The jitter is critical. Without it, if a downstream service goes down and recovers, all retrying clients would hit it simultaneously (thundering herd), potentially bringing it down again.

Dead Letter Queue

After exhausting retries, move the failed notification to a dead letter queue (DLQ). An operations team or automated system can investigate and reprocess these later.

Delivery Tracking

Track the lifecycle of every notification:

1
2
3
Notification Lifecycle:
  created → queued → sent → delivered → opened → clicked
                       ↘ failed → retrying → (delivered | dead_letter)
1
2
3
4
5
6
7
8
9
Table: notification_log
┌────────────┬──────────┬─────────┬──────────┬─────────────────────┬─────────┐
│ notif_id   │ user_id  │ channel │ status   │ timestamp           │ attempt │
├────────────┼──────────┼─────────┼──────────┼─────────────────────┼─────────┤
│ n_001      │ user_42  │ push    │ sent     │ 2024-01-15T10:30:00 │ 1       │
│ n_001      │ user_42  │ push    │ delivered│ 2024-01-15T10:30:01 │ 1       │
│ n_002      │ user_42  │ email   │ failed   │ 2024-01-15T10:30:05 │ 1       │
│ n_002      │ user_42  │ email   │ sent     │ 2024-01-15T10:30:08 │ 2       │
└────────────┴──────────┴─────────┴──────────┴─────────────────────┴─────────┘

For push notifications, delivery confirmation comes from APNs/FCM callbacks. For email, use tracking pixels (for opens) and redirect links (for clicks). For SMS, delivery receipts from the provider.

Template System

Notifications use templates to maintain consistency and enable localization:

1
2
3
4
5
6
7
8
9
10
11
12
13
14
15
templates = {
    "tmpl_order_shipped": {
        "push": {
            "title": "Your order has shipped!",
            "body": "Order {{order_id}} is on its way.
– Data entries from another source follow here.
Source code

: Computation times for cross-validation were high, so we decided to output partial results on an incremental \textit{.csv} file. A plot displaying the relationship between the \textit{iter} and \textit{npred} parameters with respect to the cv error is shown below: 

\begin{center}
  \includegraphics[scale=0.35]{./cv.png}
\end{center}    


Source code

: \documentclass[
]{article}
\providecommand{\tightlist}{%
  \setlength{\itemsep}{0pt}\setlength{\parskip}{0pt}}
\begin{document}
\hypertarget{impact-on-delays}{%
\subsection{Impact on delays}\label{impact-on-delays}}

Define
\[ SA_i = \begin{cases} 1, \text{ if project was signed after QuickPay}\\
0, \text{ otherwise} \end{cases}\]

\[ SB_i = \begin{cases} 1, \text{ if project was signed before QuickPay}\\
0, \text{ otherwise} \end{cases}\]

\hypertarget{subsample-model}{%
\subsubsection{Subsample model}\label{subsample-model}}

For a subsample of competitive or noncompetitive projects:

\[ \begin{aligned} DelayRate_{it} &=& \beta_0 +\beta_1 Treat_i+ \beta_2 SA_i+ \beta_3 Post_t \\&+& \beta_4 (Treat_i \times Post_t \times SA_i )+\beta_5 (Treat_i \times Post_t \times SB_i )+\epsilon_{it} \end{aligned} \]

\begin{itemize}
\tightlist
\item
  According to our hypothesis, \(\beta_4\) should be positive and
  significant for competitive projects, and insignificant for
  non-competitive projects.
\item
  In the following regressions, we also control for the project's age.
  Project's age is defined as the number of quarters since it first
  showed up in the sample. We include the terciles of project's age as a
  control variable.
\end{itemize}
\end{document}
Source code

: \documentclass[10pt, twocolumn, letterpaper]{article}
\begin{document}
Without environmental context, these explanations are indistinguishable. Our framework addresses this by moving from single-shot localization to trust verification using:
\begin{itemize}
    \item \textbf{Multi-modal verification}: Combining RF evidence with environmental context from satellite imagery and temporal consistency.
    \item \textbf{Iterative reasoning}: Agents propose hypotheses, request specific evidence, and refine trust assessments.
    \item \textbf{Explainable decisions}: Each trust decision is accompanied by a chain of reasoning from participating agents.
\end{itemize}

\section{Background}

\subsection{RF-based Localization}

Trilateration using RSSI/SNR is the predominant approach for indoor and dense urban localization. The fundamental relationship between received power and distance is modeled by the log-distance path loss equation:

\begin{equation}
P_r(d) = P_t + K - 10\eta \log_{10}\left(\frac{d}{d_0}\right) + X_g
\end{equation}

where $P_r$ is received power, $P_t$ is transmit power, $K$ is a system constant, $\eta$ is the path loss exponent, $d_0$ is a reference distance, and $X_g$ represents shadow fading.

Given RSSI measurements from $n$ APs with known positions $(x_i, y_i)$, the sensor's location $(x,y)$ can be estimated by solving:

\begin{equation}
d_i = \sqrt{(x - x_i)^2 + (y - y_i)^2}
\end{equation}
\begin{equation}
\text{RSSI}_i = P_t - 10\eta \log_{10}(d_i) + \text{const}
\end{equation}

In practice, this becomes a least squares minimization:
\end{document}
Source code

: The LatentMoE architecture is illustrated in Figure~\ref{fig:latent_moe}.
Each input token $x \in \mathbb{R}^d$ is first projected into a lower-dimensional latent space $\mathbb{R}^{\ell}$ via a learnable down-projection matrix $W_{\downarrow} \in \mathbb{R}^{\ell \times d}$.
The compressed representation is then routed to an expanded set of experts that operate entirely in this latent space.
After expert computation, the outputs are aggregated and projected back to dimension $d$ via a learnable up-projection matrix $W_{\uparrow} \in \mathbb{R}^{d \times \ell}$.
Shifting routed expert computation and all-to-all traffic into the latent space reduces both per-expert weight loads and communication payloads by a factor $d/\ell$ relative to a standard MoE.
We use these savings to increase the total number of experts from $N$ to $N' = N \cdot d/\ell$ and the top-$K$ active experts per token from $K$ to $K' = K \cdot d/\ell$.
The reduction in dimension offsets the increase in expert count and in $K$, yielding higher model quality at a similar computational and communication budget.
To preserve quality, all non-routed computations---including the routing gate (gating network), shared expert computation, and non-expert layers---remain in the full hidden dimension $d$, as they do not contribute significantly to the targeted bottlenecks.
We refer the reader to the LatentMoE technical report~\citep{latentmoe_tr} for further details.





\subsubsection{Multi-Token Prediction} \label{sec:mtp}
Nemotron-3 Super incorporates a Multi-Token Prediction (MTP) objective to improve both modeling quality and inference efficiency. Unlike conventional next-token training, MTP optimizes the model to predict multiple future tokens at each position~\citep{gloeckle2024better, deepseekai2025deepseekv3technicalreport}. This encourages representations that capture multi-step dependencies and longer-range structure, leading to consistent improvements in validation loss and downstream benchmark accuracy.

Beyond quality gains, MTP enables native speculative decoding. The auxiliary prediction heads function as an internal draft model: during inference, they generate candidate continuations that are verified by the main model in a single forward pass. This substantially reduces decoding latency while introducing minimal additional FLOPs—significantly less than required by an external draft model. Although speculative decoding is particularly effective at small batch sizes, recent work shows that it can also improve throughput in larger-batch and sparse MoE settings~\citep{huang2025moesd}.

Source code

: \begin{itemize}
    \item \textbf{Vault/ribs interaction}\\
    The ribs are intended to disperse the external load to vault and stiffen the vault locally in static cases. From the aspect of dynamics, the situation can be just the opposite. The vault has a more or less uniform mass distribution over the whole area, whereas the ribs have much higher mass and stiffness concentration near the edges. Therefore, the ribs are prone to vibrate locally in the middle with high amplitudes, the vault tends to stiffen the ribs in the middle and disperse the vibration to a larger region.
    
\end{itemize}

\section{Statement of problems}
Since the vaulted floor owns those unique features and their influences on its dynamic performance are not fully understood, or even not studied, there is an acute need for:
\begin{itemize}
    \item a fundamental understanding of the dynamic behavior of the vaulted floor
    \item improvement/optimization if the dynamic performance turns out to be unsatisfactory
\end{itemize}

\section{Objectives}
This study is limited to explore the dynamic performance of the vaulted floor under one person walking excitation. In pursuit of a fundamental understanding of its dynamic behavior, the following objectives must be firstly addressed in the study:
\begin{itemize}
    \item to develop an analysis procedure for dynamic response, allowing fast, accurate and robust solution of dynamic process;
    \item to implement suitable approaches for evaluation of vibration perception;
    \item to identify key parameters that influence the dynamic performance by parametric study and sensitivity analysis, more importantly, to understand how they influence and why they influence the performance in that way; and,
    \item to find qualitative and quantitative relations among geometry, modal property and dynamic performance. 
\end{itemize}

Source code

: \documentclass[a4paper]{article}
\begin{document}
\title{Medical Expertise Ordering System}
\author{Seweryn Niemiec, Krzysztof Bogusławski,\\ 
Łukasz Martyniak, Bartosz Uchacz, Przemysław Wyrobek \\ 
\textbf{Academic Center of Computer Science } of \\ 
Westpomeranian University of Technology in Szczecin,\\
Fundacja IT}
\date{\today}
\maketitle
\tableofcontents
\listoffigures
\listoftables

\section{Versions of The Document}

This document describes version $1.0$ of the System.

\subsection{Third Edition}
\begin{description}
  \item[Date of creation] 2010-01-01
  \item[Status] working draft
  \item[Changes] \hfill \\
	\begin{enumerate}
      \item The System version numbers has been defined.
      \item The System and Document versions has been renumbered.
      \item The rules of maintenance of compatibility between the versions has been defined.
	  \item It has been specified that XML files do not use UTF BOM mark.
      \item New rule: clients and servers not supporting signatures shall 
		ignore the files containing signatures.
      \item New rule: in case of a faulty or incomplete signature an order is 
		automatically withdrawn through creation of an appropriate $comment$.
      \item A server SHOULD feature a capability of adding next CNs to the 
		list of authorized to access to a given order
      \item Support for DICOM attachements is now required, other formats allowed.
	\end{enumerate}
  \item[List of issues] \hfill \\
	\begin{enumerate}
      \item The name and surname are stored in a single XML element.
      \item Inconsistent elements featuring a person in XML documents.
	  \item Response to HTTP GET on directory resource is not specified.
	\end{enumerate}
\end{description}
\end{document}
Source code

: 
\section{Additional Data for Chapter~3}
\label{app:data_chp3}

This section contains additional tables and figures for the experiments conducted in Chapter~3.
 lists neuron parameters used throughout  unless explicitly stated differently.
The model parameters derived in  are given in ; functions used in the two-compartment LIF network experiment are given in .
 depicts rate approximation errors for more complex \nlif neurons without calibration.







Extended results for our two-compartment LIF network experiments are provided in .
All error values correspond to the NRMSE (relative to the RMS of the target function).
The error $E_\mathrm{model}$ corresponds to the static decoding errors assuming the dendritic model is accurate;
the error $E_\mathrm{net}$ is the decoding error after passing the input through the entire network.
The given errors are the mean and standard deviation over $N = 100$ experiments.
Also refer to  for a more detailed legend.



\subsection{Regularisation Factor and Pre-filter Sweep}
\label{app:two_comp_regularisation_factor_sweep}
Track: {{tracking_number}}"
        },
        "email": {
            "subject": "Your order {{order_id}} has shipped",
            "html_template": "order_shipped.html"
        },
        "sms": {
            "body": "Your order {{order_id}} shipped. Track at: {{tracking_url}}"
        }
    }
}

Notification Aggregation

Avoid sending ten separate "X liked your post" notifications. Aggregate similar notifications:

1
2
3
4
5
6
7
8
9
Instead of:
  "Alice liked your photo"
  "Bob liked your photo"
  "Carol liked your photo"

Send:
  "Alice, Bob, and Carol liked your photo"
  or
  "Alice and 2 others liked your photo"

Implementation: buffer similar notifications for a short window (e.g., 5 minutes). If more arrive within the window, merge them into a single aggregated notification.

Scaling Considerations

Channel-Specific Workers

Scale each channel independently. SMS providers have strict rate limits (e.g., Twilio: 100 messages/sec per number). Email sending has warm-up requirements for new IP addresses. Push notification throughput depends on APNs/FCM capacity.

1
2
3
Push workers: 50 instances (high throughput)
Email workers: 20 instances (moderate throughput, batching)
SMS workers: 5 instances (low throughput, expensive)

Database Partitioning

The notification log grows rapidly. Partition by user_id for efficient per-user queries, and by timestamp for time-range queries and data retention.

Interview Tips

  • Start with the flow. Walk through a notification from creation to delivery. This gives the interviewer a clear mental model before you dive into specifics.
  • Emphasize deduplication. Interviewers will ask "what if a notification is sent twice?" Have the idempotency key answer ready.
  • Discuss priority explicitly. A 2FA code cannot wait behind a million marketing emails. Priority queues are essential.
  • Mention user preferences and quiet hours. This shows you think about the user experience, not just the technical architecture.
  • Explain exponential backoff with jitter. The jitter detail separates strong candidates from average ones.
  • Address compliance. CAN-SPAM for email, TCPA for SMS, GDPR for EU users. Briefly mentioning these shows maturity.
  • Discuss notification fatigue. Too many notifications cause users to disable them entirely. Rate limiting and aggregation are mitigations.